By: Frank Antosiewicz
October 3, 2013
National Pipe & Plastics Inc. is contesting $67,000 in proposed fines after being cited by the U.S. Department of Labor’s Occupational Safety and Health Administration for 16 serious violations after the review of a March 22 fatal accident at the plant.
In a news release, OSHA said that its inspectors had determined that two of the violations were related to the March 22 death of a truck driver who was struck and killed by a forklift during the loading of his truck. Inspectors said that they found that the forklift had an inoperative backup alarm and that the forklift driver did not have a clear view of the travel path.

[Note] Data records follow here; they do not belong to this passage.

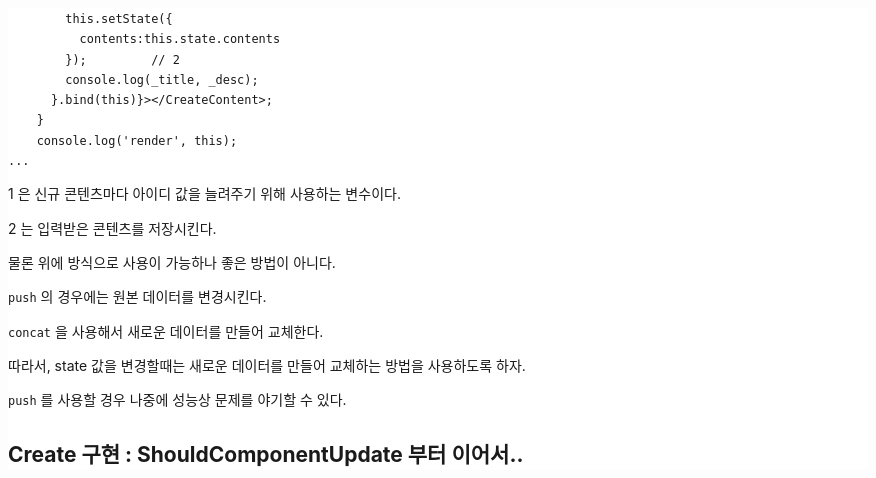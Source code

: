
 ```react
        this.setState({
          contents:this.state.contents          
        });         // 2
        console.log(_title, _desc);
      }.bind(this)}></CreateContent>;
    }
    console.log('render', this);
...
```



1 은 신규 콘텐츠마다 아이디 값을 늘려주기 위해 사용하는 변수이다.

2 는 입력받은 콘텐츠를 저장시킨다.



물론 위에 방식으로 사용이 가능하나 좋은 방법이 아니다. 

`push` 의 경우에는 원본 데이터를 변경시킨다.

`concat` 을 사용해서 새로운 데이터를 만들어 교체한다.



따라서, state 값을 변경할때는 새로운 데이터를 만들어 교체하는 방법을 사용하도록 하자.

`push` 를 사용할 경우 나중에 성능상 문제를 야기할 수 있다.





## Create 구현 : ShouldComponentUpdate 부터 이어서..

“Establishing safety protocols to address foot traffic in these areas would have helped prevent this tragic incident. National Pipe should have maintained equipment properly, such as the forklift’s backup alarm, and ensured forklift operators maintained focus on the path of direction,” said Chris Adams, OSHA’s Syracuse area director, in a statement.
David Culbertson, president of Vestal, N.Y.-based National Pipe & Plastics, said in an email that the company had already filed formal notice that it will contest the charges.
“Only two of the citations … were in any way related to the accident that occurred in March and they are without merit. The remaining citations pertained to the interior of our facility and are equally groundless,” he said.
Culbertson continued: “National Pipe and Plastics looks forward to defending these citations. We are one of the safest manufacturing plants in New York State and we pride ourselves on that. Our Vestal plant has gone more than a year without an employee lost time accident.”
The other serious violations listed by OSHA included failure to maintain surfaces free of combustible dust, failure to maintain fixed stairs at the proper angle, failure to provide handrails on exposed sides of stairways and failure to provide portable metal ladders with slip-resistant rungs. OSHA defines a serious violation as one occurring when there is substantial probability that death or serious injury could result from a hazard about which the employer knew or should have known.
The total proposed penalties are $67,000 and the company has 15 business days to comply or respond.
The company plans to move from Vestal to a new plant five miles away in West Endicott, N.Y., by the end of the year.